Money and Democracy

Published — April 18, 2012 Updated — May 19, 2014 at 12:19 pm ET

Battle over transportation bill picks up steam, again

Road woes have long plagued Los Angeles, and much of the country, but Congress is still struggling to pass a long-term transportation bill. Jae C. Hong/AP

Center investigation revealed lobbying scraps, funding shortages


It’s the Washington spat that keeps on coming back — the bruising struggle over crafting a long-term bill to fund America’s transportation projects.

The last long-term measure, worth $286 billion over four years, expired in Oct. 2009. Since then, Congress has passed nine short-term extensions of the legislation, the most recent one in late March. But the March extension lasts only three months, so lawmakers will begin bickering over transportation policy again by mid-June. And given the politically charged atmosphere, it’s unlikely anything more than another short-term extension is in the offing. So it’s hard to imagine a real end to the controversy.

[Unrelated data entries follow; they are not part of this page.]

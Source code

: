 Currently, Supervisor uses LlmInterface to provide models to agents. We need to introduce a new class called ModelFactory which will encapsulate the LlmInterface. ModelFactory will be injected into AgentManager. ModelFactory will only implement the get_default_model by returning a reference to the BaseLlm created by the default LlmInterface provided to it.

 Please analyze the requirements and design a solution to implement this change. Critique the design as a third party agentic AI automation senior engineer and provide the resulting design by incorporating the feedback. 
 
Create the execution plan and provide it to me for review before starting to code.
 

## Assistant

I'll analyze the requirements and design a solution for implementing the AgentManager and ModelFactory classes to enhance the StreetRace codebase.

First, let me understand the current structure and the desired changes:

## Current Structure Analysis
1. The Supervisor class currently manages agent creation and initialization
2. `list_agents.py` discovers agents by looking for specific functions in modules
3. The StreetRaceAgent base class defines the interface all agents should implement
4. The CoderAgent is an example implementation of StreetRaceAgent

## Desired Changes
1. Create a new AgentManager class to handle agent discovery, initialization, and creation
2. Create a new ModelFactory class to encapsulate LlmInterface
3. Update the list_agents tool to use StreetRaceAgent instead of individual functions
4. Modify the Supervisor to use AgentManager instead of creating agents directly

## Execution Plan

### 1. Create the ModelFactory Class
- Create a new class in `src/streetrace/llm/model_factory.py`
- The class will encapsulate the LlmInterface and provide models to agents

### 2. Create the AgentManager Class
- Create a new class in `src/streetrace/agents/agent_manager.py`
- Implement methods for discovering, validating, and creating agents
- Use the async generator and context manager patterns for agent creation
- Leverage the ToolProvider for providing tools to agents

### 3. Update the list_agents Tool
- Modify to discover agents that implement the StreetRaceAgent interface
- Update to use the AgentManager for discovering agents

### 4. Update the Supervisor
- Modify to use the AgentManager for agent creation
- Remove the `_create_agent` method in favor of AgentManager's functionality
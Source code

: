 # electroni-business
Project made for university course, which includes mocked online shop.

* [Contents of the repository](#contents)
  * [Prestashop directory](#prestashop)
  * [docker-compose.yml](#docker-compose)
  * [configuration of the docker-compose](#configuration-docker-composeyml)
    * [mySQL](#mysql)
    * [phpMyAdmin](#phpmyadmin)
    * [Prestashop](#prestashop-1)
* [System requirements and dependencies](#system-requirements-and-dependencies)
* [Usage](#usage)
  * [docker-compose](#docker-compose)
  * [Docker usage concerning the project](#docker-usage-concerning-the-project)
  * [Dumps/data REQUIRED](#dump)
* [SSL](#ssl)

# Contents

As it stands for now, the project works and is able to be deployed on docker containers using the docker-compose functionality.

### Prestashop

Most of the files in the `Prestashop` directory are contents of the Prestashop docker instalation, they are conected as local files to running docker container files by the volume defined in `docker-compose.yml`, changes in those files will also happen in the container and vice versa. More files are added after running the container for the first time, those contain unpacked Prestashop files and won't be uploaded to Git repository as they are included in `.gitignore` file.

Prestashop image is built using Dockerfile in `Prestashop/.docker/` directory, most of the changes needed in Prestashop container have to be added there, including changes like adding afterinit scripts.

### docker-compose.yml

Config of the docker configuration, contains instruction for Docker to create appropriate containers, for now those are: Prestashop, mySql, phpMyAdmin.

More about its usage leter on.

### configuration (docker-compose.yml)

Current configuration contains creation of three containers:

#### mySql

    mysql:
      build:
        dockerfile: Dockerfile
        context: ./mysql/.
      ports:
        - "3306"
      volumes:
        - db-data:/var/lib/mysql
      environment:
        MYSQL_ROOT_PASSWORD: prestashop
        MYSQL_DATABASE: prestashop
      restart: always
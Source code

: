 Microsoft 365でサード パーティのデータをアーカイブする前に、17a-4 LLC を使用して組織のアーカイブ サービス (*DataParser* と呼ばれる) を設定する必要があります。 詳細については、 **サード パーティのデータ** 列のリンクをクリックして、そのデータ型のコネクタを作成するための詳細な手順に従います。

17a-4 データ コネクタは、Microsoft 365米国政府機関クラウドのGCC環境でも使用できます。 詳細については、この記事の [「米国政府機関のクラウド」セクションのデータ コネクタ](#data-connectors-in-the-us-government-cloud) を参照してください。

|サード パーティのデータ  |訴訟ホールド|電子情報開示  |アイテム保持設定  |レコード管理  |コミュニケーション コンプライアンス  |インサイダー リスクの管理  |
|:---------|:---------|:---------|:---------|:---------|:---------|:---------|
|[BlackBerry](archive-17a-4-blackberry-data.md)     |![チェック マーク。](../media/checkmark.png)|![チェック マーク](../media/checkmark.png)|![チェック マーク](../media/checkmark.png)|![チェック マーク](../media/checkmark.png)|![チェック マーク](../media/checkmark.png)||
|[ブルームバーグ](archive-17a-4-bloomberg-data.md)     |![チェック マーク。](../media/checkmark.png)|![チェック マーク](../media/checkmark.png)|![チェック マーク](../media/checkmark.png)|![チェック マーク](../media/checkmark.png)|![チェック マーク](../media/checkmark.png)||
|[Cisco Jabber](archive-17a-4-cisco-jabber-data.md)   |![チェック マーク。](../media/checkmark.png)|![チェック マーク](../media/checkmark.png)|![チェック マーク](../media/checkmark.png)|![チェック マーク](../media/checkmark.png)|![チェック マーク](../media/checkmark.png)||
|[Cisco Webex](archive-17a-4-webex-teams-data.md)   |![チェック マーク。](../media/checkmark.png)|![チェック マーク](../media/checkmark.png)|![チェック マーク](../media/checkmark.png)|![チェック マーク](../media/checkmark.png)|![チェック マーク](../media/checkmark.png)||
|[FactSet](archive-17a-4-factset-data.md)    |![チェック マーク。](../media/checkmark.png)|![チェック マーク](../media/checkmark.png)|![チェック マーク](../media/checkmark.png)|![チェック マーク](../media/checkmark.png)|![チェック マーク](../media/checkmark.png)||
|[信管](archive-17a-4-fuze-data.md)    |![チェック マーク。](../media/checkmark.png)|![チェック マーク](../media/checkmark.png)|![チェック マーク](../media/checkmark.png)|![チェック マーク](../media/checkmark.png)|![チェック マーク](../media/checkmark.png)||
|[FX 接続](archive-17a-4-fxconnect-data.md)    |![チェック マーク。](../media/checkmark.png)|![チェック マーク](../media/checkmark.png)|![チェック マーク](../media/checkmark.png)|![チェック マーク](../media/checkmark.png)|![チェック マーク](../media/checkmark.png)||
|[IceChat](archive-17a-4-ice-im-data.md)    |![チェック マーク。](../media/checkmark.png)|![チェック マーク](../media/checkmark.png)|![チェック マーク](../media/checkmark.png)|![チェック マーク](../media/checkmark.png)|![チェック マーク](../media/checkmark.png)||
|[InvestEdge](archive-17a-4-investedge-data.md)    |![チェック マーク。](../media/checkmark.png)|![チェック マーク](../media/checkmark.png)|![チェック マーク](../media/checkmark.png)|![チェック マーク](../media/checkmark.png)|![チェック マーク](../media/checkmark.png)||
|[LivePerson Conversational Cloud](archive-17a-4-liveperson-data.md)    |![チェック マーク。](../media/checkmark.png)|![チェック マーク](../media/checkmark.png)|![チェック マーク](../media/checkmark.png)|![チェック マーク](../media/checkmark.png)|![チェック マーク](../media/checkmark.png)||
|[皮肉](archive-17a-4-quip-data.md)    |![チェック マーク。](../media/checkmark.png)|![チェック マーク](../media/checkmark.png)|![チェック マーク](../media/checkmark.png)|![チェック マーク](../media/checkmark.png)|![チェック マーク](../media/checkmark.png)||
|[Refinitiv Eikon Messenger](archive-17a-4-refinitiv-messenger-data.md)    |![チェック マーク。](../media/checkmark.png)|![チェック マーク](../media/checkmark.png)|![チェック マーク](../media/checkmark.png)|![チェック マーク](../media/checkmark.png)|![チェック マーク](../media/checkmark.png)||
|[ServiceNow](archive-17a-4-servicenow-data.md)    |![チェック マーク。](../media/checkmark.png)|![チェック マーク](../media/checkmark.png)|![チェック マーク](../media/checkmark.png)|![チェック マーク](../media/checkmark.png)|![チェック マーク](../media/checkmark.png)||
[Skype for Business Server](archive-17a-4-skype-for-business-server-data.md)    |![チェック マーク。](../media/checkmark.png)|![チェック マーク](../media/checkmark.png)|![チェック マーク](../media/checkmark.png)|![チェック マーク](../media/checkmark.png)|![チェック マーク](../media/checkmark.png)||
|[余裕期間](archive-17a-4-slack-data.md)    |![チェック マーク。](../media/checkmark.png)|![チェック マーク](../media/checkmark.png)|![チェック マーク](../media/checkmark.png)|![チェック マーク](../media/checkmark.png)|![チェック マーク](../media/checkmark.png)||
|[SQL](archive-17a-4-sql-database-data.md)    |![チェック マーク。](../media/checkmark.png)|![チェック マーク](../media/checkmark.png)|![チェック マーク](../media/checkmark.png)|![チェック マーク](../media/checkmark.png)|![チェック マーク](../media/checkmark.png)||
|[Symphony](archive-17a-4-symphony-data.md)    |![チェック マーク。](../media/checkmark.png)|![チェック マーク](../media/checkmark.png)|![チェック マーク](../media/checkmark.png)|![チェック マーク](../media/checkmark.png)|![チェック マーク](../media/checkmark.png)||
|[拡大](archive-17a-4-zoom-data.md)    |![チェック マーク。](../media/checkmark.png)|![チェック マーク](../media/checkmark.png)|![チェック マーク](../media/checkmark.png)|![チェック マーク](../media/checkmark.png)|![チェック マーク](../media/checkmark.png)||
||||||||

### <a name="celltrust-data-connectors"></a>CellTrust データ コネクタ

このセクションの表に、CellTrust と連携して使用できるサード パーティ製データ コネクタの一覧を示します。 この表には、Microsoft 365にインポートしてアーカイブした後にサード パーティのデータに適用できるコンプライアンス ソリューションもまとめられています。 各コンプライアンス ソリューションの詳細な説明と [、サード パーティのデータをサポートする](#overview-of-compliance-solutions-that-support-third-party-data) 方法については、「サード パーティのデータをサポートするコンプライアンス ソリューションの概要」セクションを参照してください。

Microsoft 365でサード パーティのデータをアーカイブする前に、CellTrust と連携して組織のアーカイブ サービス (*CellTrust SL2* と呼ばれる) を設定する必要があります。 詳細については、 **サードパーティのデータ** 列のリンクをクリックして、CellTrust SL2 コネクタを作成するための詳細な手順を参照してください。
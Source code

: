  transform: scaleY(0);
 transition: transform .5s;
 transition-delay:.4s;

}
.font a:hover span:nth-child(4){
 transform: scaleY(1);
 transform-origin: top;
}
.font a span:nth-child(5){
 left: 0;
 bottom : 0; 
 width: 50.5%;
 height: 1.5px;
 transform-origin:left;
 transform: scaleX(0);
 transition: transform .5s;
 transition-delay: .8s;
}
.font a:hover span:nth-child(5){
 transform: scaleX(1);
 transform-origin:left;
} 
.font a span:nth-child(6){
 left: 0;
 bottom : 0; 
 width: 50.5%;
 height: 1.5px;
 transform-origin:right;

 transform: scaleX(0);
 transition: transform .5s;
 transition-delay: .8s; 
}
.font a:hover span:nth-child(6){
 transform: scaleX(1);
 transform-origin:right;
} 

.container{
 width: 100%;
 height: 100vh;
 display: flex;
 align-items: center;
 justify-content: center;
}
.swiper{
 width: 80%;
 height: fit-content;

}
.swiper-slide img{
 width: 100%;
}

The myriad obstacles to crafting any rational long-term transportation policy were detailed in a Center for Public Integrity investigation back in 2009. Sad to say, not much has changed. The money for transportation bills comes from a federal gas tax that’s no longer sufficient, but who wants to talk about raising gas taxes right now? There’s controversy over highway spending versus cash for mass transit. And the bills have been a free-for-all of special interest spending with little national strategy behind them. As the previous measure approached its expiration date, some 2,000 lobbyists were competing for a slice of the pie.